# What is expected
As you restate the entries, keep every word intact and leave out whatever images they hold.
*** Opening Exercise input ***
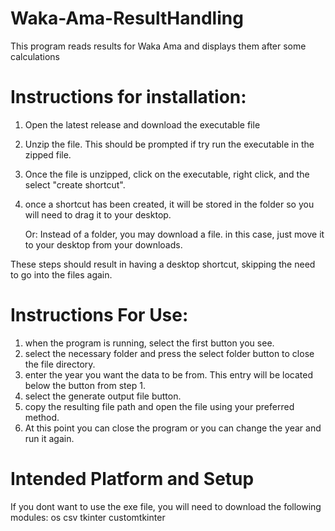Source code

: # Waka-Ama-ResultHandling
This program reads results for Waka Ama and displays them after some calculations

# Instructions for installation:
1. Open the latest release and download the executable file
2. Unzip the file. This should be prompted if try run the executable in the zipped file.
3. Once the file is unzipped, click on the executable, right click, and the select "create shortcut".
4. once a shortcut has been created, it will be stored in the folder so you will need to drag it to your desktop.

   Or:
Instead of a folder, you may download a file. in this case, just move it to your desktop from your downloads.

These steps should result in having a desktop shortcut, skipping the need to go into the files again.

# Instructions For Use:
1. when the program is running, select the first button you see.
2. select the necessary folder and press the select folder button to close the file directory.
3. enter the year you want the data to be from. This entry will be located below the button from step 1.
4. select the generate output file button.
5. copy the resulting file path and open the file using your preferred method.
6. At this point you can close the program or you can change the year and run it again.

# Intended Platform and Setup
If you dont want to use the exe file, you will need to download the following modules:
os
csv
tkinter
customtkinter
*** Closing Exercise input ***
# Exercise answer
Source code

: # Waka-Ama-ResultHandling
This program reads results for Waka Ama and displays them after some calculations

# Instructions for installation:
1. Open the latest release and download the executable file
2. Unzip the file. This should be prompted if try run the executable in the zipped file.
3. Once the file is unzipped, click on the executable, right click, and the select "create shortcut".
4. once a shortcut has been created, it will be stored in the folder so you will need to drag it to your desktop.

   Or:
Instead of a folder, you may download a file. in this case, just move it to your desktop from your downloads.

These steps should result in having a desktop shortcut, skipping the need to go into the files again.

# Instructions For Use:
1. when the program is running, select the first button you see.
2. select the necessary folder and press the select folder button to close the file directory.
3. enter the year you want the data to be from. This entry will be located below the button from step 1.
4. select the generate output file button.
5. copy the resulting file path and open the file using your preferred method.
6. At this point you can close the program or you can change the year and run it again.

# Intended Platform and Setup
If you dont want to use the exe file, you will need to download the following modules:
os
csv
tkinter
customtkinter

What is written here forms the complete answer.